(EXERCISE INSTRUCTIONS) Print the listing below exactly, images excluded.

(DATA LISTING)

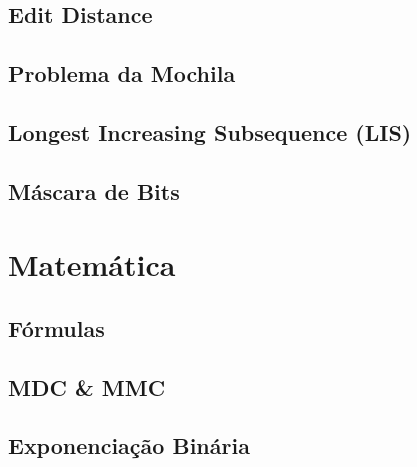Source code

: \subsection{Edit Distance}


\subsection{Problema da Mochila}


\subsection{Longest Increasing Subsequence (LIS)}


\subsection{Máscara de Bits}


% 

% 


\section{Matemática}

\subsection{Fórmulas}


\subsection{MDC \& MMC}


\subsection{Exponenciação Binária}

(TASK RESULT)
Source code

: \subsection{Edit Distance}


\subsection{Problema da Mochila}


\subsection{Longest Increasing Subsequence (LIS)}


\subsection{Máscara de Bits}


% 

% 


\section{Matemática}

\subsection{Fórmulas}


\subsection{MDC \& MMC}


\subsection{Exponenciação Binária}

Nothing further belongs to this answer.